3. Demand complete, fool-proof and guaranteed solutions to the problems being discussed. For example, if a reporter breaks the story that the big banks conspired to rig a market, ask “given that people are selfish and that no regulation can close all possible loopholes … how are you going to change human nature?”, and pretend that it’s not worth talking about the details of the market manipulation. This discourages people from reporting on and publicizing the corruption, fraud and other real problems. And it ensures that not enough people will spread the facts so that the majority know what’s really going on.

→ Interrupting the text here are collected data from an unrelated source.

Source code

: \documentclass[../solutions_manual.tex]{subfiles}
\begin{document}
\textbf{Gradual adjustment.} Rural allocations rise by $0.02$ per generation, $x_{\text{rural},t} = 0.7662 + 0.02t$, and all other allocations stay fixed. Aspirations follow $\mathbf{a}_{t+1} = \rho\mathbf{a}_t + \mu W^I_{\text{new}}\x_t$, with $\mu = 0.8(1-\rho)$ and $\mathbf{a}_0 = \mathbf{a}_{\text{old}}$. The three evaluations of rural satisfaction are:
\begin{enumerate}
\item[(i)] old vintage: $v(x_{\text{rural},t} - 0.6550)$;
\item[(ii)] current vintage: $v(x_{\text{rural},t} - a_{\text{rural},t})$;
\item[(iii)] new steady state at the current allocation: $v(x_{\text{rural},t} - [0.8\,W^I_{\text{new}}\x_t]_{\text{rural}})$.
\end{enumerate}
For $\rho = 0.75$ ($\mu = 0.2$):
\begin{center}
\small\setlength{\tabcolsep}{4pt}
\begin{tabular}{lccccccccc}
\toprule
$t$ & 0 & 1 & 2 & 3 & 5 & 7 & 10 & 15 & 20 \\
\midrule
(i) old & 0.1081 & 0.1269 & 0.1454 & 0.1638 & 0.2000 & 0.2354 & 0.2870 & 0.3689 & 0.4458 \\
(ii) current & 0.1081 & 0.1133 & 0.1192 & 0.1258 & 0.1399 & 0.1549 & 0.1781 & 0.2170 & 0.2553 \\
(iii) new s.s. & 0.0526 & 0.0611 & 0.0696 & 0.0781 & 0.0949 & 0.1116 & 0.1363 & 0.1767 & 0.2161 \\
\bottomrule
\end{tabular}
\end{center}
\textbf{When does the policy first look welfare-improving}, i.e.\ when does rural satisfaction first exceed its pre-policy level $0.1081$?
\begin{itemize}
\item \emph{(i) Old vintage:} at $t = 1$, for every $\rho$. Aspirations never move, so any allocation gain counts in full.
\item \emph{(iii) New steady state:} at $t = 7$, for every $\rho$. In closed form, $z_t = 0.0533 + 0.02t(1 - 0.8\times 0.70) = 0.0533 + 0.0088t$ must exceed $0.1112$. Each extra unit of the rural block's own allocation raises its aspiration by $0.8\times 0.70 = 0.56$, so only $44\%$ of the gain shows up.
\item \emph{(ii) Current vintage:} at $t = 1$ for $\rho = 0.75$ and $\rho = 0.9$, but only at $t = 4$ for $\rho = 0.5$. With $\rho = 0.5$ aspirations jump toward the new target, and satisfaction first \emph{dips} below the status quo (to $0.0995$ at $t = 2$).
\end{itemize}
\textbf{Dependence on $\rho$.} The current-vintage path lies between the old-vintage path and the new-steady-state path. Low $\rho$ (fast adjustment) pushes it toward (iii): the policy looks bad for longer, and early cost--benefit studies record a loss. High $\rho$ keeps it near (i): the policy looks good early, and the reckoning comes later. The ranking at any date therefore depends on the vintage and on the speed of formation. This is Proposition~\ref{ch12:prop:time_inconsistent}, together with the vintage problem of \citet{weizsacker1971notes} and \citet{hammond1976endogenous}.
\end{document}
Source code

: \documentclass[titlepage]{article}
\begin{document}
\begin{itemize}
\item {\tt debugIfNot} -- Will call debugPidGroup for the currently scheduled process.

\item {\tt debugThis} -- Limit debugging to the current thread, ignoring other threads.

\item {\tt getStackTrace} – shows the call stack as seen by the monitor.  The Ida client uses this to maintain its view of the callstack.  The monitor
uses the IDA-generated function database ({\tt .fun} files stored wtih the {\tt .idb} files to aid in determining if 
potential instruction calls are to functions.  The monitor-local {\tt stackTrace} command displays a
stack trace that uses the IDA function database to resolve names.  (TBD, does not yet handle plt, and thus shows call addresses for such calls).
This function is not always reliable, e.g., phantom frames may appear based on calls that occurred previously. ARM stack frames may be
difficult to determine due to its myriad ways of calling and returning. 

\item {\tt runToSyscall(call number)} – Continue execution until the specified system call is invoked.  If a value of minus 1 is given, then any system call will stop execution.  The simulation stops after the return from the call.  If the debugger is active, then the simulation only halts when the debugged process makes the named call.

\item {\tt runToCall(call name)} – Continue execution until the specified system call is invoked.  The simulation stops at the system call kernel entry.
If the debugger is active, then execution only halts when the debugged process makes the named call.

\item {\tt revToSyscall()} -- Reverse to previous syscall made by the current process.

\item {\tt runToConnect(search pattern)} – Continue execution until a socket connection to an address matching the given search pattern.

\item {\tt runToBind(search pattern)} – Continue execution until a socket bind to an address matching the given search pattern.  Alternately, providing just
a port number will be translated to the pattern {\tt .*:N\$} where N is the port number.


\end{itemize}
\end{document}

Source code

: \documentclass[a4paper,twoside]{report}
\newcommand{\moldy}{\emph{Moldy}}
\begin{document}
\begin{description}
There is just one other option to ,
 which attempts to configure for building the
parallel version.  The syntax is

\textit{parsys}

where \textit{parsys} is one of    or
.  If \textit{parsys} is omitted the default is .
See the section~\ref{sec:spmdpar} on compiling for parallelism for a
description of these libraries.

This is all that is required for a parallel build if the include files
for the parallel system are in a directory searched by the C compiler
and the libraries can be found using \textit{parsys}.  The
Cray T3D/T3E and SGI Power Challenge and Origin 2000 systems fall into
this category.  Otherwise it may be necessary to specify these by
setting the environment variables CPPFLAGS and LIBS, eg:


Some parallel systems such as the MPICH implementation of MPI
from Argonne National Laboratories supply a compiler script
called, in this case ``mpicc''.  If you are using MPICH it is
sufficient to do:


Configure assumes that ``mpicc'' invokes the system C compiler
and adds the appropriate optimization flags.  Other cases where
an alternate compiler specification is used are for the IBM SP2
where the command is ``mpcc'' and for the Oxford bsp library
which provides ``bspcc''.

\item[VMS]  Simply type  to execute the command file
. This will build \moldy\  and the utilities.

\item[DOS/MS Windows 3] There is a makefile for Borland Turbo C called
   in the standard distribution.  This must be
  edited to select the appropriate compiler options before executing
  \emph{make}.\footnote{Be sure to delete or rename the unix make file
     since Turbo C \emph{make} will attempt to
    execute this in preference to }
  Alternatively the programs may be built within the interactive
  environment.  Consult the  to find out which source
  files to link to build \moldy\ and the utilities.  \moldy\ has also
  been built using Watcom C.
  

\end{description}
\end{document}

4. Suggest extreme, over-the-top, counter-productive solutions which will hurt more than help, or which are wholly disproportionate to what is being discussed. For example, if the discussion is whether or not to break up the big banks or to go back on the gold standard, say that everyone over 30 should be killed because they are sell-outs and irredeemable, or that all of the banks should be bombed. This discredits the attempt to spread the facts and to organize, and is simply the web method of the provocateur.
5. Pretend that alternative media – such as blogs written by the top experts in their fields, without any middleman – are untrustworthy or are motivated solely by money (for example, use the derogatory term “blogspam” for any blog posting, pretending that there is no original or insightful reporting, but that the person is simply doing it for ad revenue).